A bearded militant, according to CBS DC, told residents living near the library, “These books promote infidelity and call for disobeying Allah. So they will be burned.”

Ghanim al-Ta’an, the director of the public library, said the militants used an improvised explosive devices against the library with the hopes of destroying it, but when these efforts failed, the militants looted the books instead.

According to the Fiscal Times, the library housed many historical items and texts such as manuscripts written in the eighteenth century, books from the Ottoman era, and books printed in the nineteenth century in the first Iraqi printing house.
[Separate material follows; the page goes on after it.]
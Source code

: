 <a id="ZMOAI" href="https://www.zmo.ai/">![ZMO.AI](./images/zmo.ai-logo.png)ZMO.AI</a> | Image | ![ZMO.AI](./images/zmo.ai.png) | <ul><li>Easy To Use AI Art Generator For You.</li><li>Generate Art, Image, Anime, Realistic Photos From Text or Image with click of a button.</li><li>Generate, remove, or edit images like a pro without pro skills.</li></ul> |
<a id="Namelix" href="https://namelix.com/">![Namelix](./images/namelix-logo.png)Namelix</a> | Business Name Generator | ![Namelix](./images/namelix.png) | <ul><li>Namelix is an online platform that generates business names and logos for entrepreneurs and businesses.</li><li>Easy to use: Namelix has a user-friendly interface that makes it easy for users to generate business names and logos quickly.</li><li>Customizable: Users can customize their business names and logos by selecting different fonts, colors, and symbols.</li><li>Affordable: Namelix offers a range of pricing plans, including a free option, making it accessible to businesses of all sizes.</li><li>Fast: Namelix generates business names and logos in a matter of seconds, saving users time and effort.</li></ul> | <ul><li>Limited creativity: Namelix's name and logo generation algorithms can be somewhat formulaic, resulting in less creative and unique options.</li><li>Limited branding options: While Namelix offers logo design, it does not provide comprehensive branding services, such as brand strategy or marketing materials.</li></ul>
Militants are known to regularly burn books and manuscripts and destroy tombs and shrines of the cities and areas they have claimed as part of their caliphate. The militants also destroyed the church of Mary the Virgin and the Mosul University Theater on the same day, according to Breitbart.

A history professor at the University of Mosul spoke with the Lebanon Daily Star and said militants had started to destroy other public libraries in the area last month. Archives in a Sunni Muslim library, a library belonging to a 265-year-old Latin Church and Monastery of the Dominican Fathers, and works in the Mosul Museum Library were destroyed. Some of the works which were destroyed dated back to 5,000 B.C.

Rayan al-Hadidi, an activist and blogger in Mosul said, after the burning of the books from the library in Mosul, “900 years ago, the books of the Arab philosopher Averroes were collected before his eyes…and burned. One of his students started crying while witnessing the burning. Averroes told him… the ideas have wings…but I cry today over our situation.”